Directions for this task
From the entries below, copy each line in which the word "adnanh" occurs.

* * * * * * *

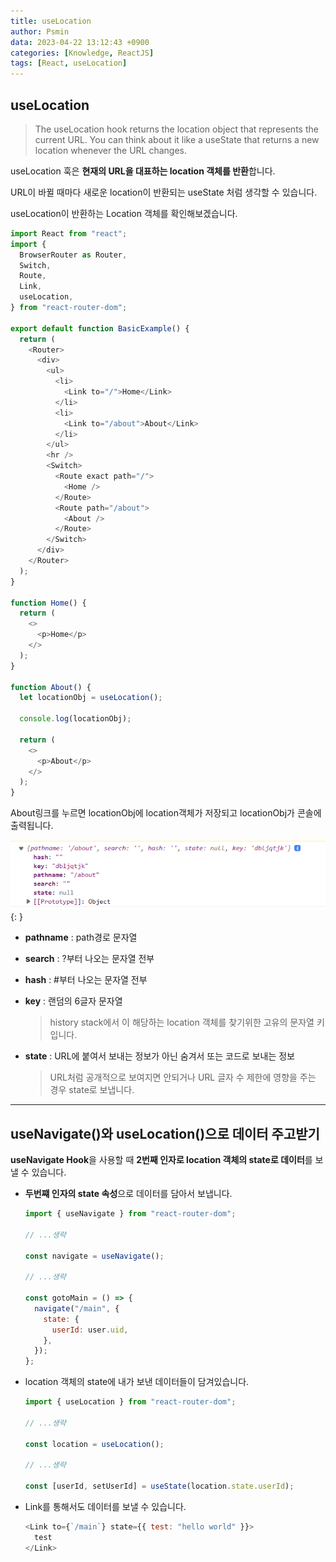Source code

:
 ```yaml
---
title: useLocation
author: Psmin
data: 2023-04-22 13:12:43 +0900
categories: [Knowledge, ReactJS]
tags: [React, useLocation]
---
```


## useLocation

> The useLocation hook returns the location object that represents the current URL. You can think about it like a useState that returns a new location whenever the URL changes.

useLocation 훅은 **현재의 URL을 대표하는 location 객체를 반환**합니다.

URL이 바뀔 때마다 새로운 location이 반환되는 useState 처럼 생각할 수 있습니다.

useLocation이 반환하는 Location 객체를 확인해보겠습니다.

```js
import React from "react";
import {
  BrowserRouter as Router,
  Switch,
  Route,
  Link,
  useLocation,
} from "react-router-dom";

export default function BasicExample() {
  return (
    <Router>
      <div>
        <ul>
          <li>
            <Link to="/">Home</Link>
          </li>
          <li>
            <Link to="/about">About</Link>
          </li>
        </ul>
        <hr />
        <Switch>
          <Route exact path="/">
            <Home />
          </Route>
          <Route path="/about">
            <About />
          </Route>
        </Switch>
      </div>
    </Router>
  );
}

function Home() {
  return (
    <>
      <p>Home</p>
    </>
  );
}

function About() {
  let locationObj = useLocation();

  console.log(locationObj);

  return (
    <>
      <p>About</p>
    </>
  );
}
```

About링크를 누르면 locationObj에 location객체가 저장되고 locationObj가 콘솔에 출력됩니다.

![location-obj](/assets/img/location-obj.png){: }

- **pathname** : path경로 문자열
- **search** : ?부터 나오는 문자열 전부
- **hash** : #부터 나오는 문자열 전부
- **key** : 랜덤의 6글자 문자열

  > history stack에서 이 해당하는 location 객체를 찾기위한 고유의 문자열 키입니다.

- **state** : URL에 붙여서 보내는 정보가 아닌 숨겨서 또는 코드로 보내는 정보

  > URL처럼 공개적으로 보여지면 안되거나 URL 글자 수 제한에 영향을 주는 경우 state로 보냅니다.

---

## useNavigate()와 useLocation()으로 데이터 주고받기

**useNavigate Hook**을 사용할 때 **2번째 인자로 location 객체의 state로 데이터**를 보낼 수 있습니다.

- **두번쨰 인자의 state 속성**으로 데이터를 담아서 보냅니다.

  ```js
  import { useNavigate } from "react-router-dom";

  // ...생략

  const navigate = useNavigate();

  // ...생략

  const gotoMain = () => {
    navigate("/main", {
      state: {
        userId: user.uid,
      },
    });
  };
  ```

- location 객체의 state에 내가 보낸 데이터들이 담겨있습니다.

  ```js
  import { useLocation } from "react-router-dom";

  // ...생략

  const location = useLocation();

  // ...생략

  const [userId, setUserId] = useState(location.state.userId);
  ```

- Link를 통해서도 데이터를 보낼 수 있습니다.

  ```js
  <Link to={`/main`} state={{ test: "hello world" }}>
    test
  </Link>
  ```
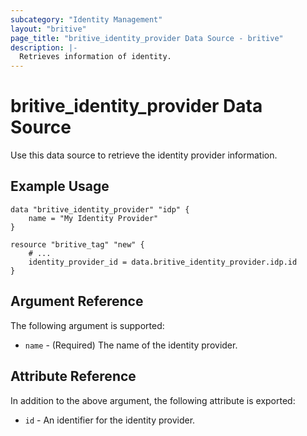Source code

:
 ```yaml
---
subcategory: "Identity Management"
layout: "britive"
page_title: "britive_identity_provider Data Source - britive"
description: |-
  Retrieves information of identity.
---
```


# britive_identity_provider Data Source 

Use this data source to retrieve the identity provider information.

## Example Usage

```hcl
data "britive_identity_provider" "idp" {
    name = "My Identity Provider"
}

resource "britive_tag" "new" {
    # ...
    identity_provider_id = data.britive_identity_provider.idp.id
}
```

## Argument Reference

The following argument is supported:

* `name` - (Required) The name of the identity provider.

## Attribute Reference

In addition to the above argument, the following attribute is exported:

* `id` - An identifier for the identity provider.
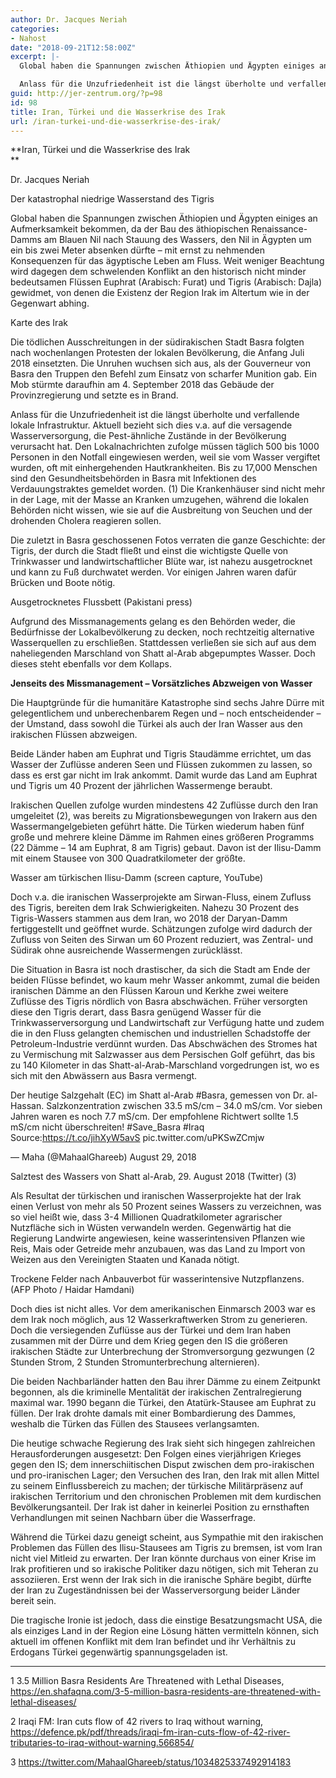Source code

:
 ```yaml
---
author: Dr. Jacques Neriah
categories:
- Nahost
date: "2018-09-21T12:58:00Z"
excerpt: |-
  Global haben die Spannungen zwischen Äthiopien und Ägypten einiges an Aufmerksamkeit bekommen, da der Bau des äthiopischen Renaissance-Damms am Blauen Nil nach Stauung des Wassers, den Nil in Ägypten um ein bis zwei Meter absenken dürfte - mit ernst zu nehmenden Konsequenzen für das ägyptische Leben am Fluss. Weit weniger Beachtung wird dagegen dem schwelenden Konflikt an den historisch nicht minder bedeutsamen Flüssen Euphrat (Arabisch: Furat) und Tigris (Arabisch: Dajla) gewidmet, von denen die Existenz der Region Irak im Altertum wie in der Gegenwart abhing. Die tödlichen Ausschreitungen in der südirakischen Stadt Basra folgten nach wochenlangen Protesten der lokalen Bevölkerung, die Anfang Juli 2018 einsetzten. Die Unruhen wuchsen sich aus, als der Gouverneur von Basra den Truppen den Befehl zum Einsatz von scharfer Munition gab. Ein Mob stürmte daraufhin am 4. September 2018 das Gebäude der Provinzregierung und setzte es in Brand.

  Anlass für die Unzufriedenheit ist die längst überholte und verfallende lokale Infrastruktur. Aktuell bezieht sich dies v.a. auf die versagende Wasserversorgung, die Pest-ähnliche Zustände in der Bevölkerung verursacht hat. Den Lokalnachrichten zufolge müssen täglich 500 bis 1000 Personen in den Notfall eingewiesen werden, weil sie vom Wasser vergiftet wurden, oft mit einhergehenden Hautkrankheiten. Bis zu 17,000 Menschen sind den Gesundheitsbehörden in Basra mit Infektionen des Verdauungstraktes gemeldet worden. (1) Die Krankenhäuser sind nicht mehr in der Lage, mit der Masse an Kranken umzugehen, während die lokalen Behörden nicht wissen, wie sie auf die Ausbreitung von Seuchen und der drohenden Cholera reagieren sollen. Die Hauptgründe für die humanitäre Katastrophe sind sechs Jahre Dürre mit gelegentlichem und unberechenbarem Regen und - noch entscheidender - der Umstand, dass sowohl die Türkei als auch der Iran Wasser aus den irakischen Flüssen abzweigen.
guid: http://jer-zentrum.org/?p=98
id: 98
title: Iran, Türkei und die Wasserkrise des Irak
url: /iran-turkei-und-die-wasserkrise-des-irak/
---
```


**Iran, Türkei und die Wasserkrise des Irak  
**  


Dr. Jacques Neriah  
  


 
Der katastrophal niedrige Wasserstand des Tigris  




Global haben die Spannungen zwischen Äthiopien und Ägypten einiges an Aufmerksamkeit bekommen, da der Bau des äthiopischen Renaissance-Damms am Blauen Nil nach Stauung des Wassers, den Nil in Ägypten um ein bis zwei Meter absenken dürfte – mit ernst zu nehmenden Konsequenzen für das ägyptische Leben am Fluss. Weit weniger Beachtung wird dagegen dem schwelenden Konflikt an den historisch nicht minder bedeutsamen Flüssen Euphrat (Arabisch: Furat) und Tigris (Arabisch: Dajla) gewidmet, von denen die Existenz der Region Irak im Altertum wie in der Gegenwart abhing.

 
Karte des Irak

Die tödlichen Ausschreitungen in der südirakischen Stadt Basra folgten nach wochenlangen Protesten der lokalen Bevölkerung, die Anfang Juli 2018 einsetzten. Die Unruhen wuchsen sich aus, als der Gouverneur von Basra den Truppen den Befehl zum Einsatz von scharfer Munition gab. Ein Mob stürmte daraufhin am 4. September 2018 das Gebäude der Provinzregierung und setzte es in Brand.

Anlass für die Unzufriedenheit ist die längst überholte und verfallende lokale Infrastruktur. Aktuell bezieht sich dies v.a. auf die versagende Wasserversorgung, die Pest-ähnliche Zustände in der Bevölkerung verursacht hat. Den Lokalnachrichten zufolge müssen täglich 500 bis 1000 Personen in den Notfall eingewiesen werden, weil sie vom Wasser vergiftet wurden, oft mit einhergehenden Hautkrankheiten. Bis zu 17,000 Menschen sind den Gesundheitsbehörden in Basra mit Infektionen des Verdauungstraktes gemeldet worden. (1) Die Krankenhäuser sind nicht mehr in der Lage, mit der Masse an Kranken umzugehen, während die lokalen Behörden nicht wissen, wie sie auf die Ausbreitung von Seuchen und der drohenden Cholera reagieren sollen.

Die zuletzt in Basra geschossenen Fotos verraten die ganze Geschichte: der Tigris, der durch die Stadt fließt und einst die wichtigste Quelle von Trinkwasser und landwirtschaftlicher Blüte war, ist nahezu ausgetrocknet und kann zu Fuß durchwatet werden. Vor einigen Jahren waren dafür Brücken und Boote nötig.



 
Ausgetrocknetes Flussbett (Pakistani press)  
  


Aufgrund des Missmanagements gelang es den Behörden weder, die Bedürfnisse der Lokalbevölkerung zu decken, noch rechtzeitig alternative Wasserquellen zu erschließen. Stattdessen verließen sie sich auf aus dem naheliegenden Marschland von Shatt al-Arab abgepumptes Wasser. Doch dieses steht ebenfalls vor dem Kollaps.

**Jenseits des Missmanagement – Vorsätzliches Abzweigen von Wasser**

Die Hauptgründe für die humanitäre Katastrophe sind sechs Jahre Dürre mit gelegentlichem und unberechenbarem Regen und – noch entscheidender – der Umstand, dass sowohl die Türkei als auch der Iran Wasser aus den irakischen Flüssen abzweigen.

Beide Länder haben am Euphrat und Tigris Staudämme errichtet, um das Wasser der Zuflüsse anderen Seen und Flüssen zukommen zu lassen, so dass es erst gar nicht im Irak ankommt. Damit wurde das Land am Euphrat und Tigris um 40 Prozent der jährlichen Wassermenge beraubt.

Irakischen Quellen zufolge wurden mindestens 42 Zuflüsse durch den Iran umgeleitet (2), was bereits zu Migrationsbewegungen von Irakern aus den Wassermangelgebieten geführt hätte. Die Türken wiederum haben fünf große und mehrere kleine Dämme im Rahmen eines größeren Programms (22 Dämme – 14 am Euphrat, 8 am Tigris) gebaut. Davon ist der Ilisu-Damm mit einem Stausee von 300 Quadratkilometer der größte.



 
Wasser am türkischen Ilisu-Damm (screen capture, YouTube)  


  
Doch v.a. die iranischen Wasserprojekte am Sirwan-Fluss, einem Zufluss des Tigris, bereiten dem Irak Schwierigkeiten. Nahezu 30 Prozent des Tigris-Wassers stammen aus dem Iran, wo 2018 der Daryan-Damm fertiggestellt und geöffnet wurde. Schätzungen zufolge wird dadurch der Zufluss von Seiten des Sirwan um 60 Prozent reduziert, was Zentral- und Südirak ohne ausreichende Wassermengen zurücklässt.

Die Situation in Basra ist noch drastischer, da sich die Stadt am Ende der beiden Flüsse befindet, wo kaum mehr Wasser ankommt, zumal die beiden iranischen Dämme an den Flüssen Karoun und Kerkhe zwei weitere Zuflüsse des Tigris nördlich von Basra abschwächen. Früher versorgten diese den Tigris derart, dass Basra genügend Wasser für die Trinkwasserversorgung und Landwirtschaft zur Verfügung hatte und zudem die in den Fluss gelangten chemischen und industriellen Schadstoffe der Petroleum-Industrie verdünnt wurden. Das Abschwächen des Stromes hat zu Vermischung mit Salzwasser aus dem Persischen Golf geführt, das bis zu 140 Kilometer in das Shatt-al-Arab-Marschland vorgedrungen ist, wo es sich mit den Abwässern aus Basra vermengt.

Der heutige Salzgehalt (EC) im Shatt al-Arab #Basra, gemessen von Dr. al-Hassan. Salzkonzentration zwischen 33.5 mS/cm – 34.0 mS/cm. Vor sieben Jahren waren es noch 7.7 mS/cm. Der empfohlene Richtwert sollte 1.5 mS/cm nicht überschreiten! #Save\_Basra #Iraq Source:https://t.co/jihXyW5avS pic.twitter.com/uPKSwZCmjw

— Maha (@MahaalGhareeb) August 29, 2018  
  
Salztest des Wassers von Shatt al-Arab, 29. August 2018 (Twitter) (3)

Als Resultat der türkischen und iranischen Wasserprojekte hat der Irak einen Verlust von mehr als 50 Prozent seines Wassers zu verzeichnen, was so viel heißt wie, dass 3-4 Millionen Quadratkilometer agrarischer Nutzfläche sich in Wüsten verwandeln werden. Gegenwärtig hat die Regierung Landwirte angewiesen, keine wasserintensiven Pflanzen wie Reis, Mais oder Getreide mehr anzubauen, was das Land zu Import von Weizen aus den Vereinigten Staaten und Kanada nötigt. 

 
Trockene Felder nach Anbauverbot für wasserintensive Nutzpflanzens.  
(AFP Photo / Haidar Hamdani)  


  
Doch dies ist nicht alles. Vor dem amerikanischen Einmarsch 2003 war es dem Irak noch möglich, aus 12 Wasserkraftwerken Strom zu generieren. Doch die versiegenden Zuflüsse aus der Türkei und dem Iran haben zusammen mit der Dürre und dem Krieg gegen den IS die größeren irakischen Städte zur Unterbrechung der Stromversorgung gezwungen (2 Stunden Strom, 2 Stunden Stromunterbrechung alternieren).

Die beiden Nachbarländer hatten den Bau ihrer Dämme zu einem Zeitpunkt begonnen, als die kriminelle Mentalität der irakischen Zentralregierung maximal war. 1990 begann die Türkei, den Atatürk-Stausee am Euphrat zu füllen. Der Irak drohte damals mit einer Bombardierung des Dammes, weshalb die Türken das Füllen des Stausees verlangsamten.

Die heutige schwache Regierung des Irak sieht sich hingegen zahlreichen Herausforderungen ausgesetzt: Den Folgen eines vierjährigen Krieges gegen den IS; dem innerschiitischen Disput zwischen dem pro-irakischen und pro-iranischen Lager; den Versuchen des Iran, den Irak mit allen Mittel zu seinem Einflussbereich zu machen; der türkische Militärpräsenz auf irakischen Territorium und den chronischen Problemen mit dem kurdischen Bevölkerungsanteil. Der Irak ist daher in keinerlei Position zu ernsthaften Verhandlungen mit seinen Nachbarn über die Wasserfrage.

Während die Türkei dazu geneigt scheint, aus Sympathie mit den irakischen Problemen das Füllen des Ilisu-Stausees am Tigris zu bremsen, ist vom Iran nicht viel Mitleid zu erwarten. Der Iran könnte durchaus von einer Krise im Irak profitieren und so irakische Politiker dazu nötigen, sich mit Teheran zu assoziieren. Erst wenn der Irak sich in die iranische Sphäre begibt, dürfte der Iran zu Zugeständnissen bei der Wasserversorgung beider Länder bereit sein.

Die tragische Ironie ist jedoch, dass die einstige Besatzungsmacht USA, die als einziges Land in der Region eine Lösung hätten vermitteln können, sich aktuell im offenen Konflikt mit dem Iran befindet und ihr Verhältnis zu Erdogans Türkei gegenwärtig spannungsgeladen ist.

---  


  
1 3.5 Million Basra Residents Are Threatened with Lethal Diseases, https://en.shafaqna.com/3-5-million-basra-residents-are-threatened-with-lethal-diseases/

2 Iraqi FM: Iran cuts flow of 42 rivers to Iraq without warning, https://defence.pk/pdf/threads/iraqi-fm-iran-cuts-flow-of-42-river-tributaries-to-iraq-without-warning.566854/

3 https://twitter.com/MahaalGhareeb/status/1034825337492914183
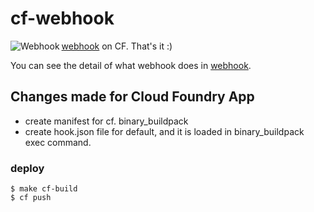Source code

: # cf-webhook

 <img src="https://github.com/adnanh/webhook/raw/development/docs/logo/logo-128x128.png" alt="Webhook" align="left" />
 
 [webhook][w] on CF. That's it :)

 You can see the detail of what webhook does in [webhook][w].  

## Changes made for Cloud Foundry App

- create manifest for cf. binary_buildpack
- create hook.json file for default, and it is loaded in binary_buildpack exec command.

### deploy
```
$ make cf-build
$ cf push
```


[w]: https://github.com/adnanh/webhook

* * * * * * *

Exercise response
 <img src="https://github.com/adnanh/webhook/raw/development/docs/logo/logo-128x128.png" alt="Webhook" align="left" />
[w]: https://github.com/adnanh/webhook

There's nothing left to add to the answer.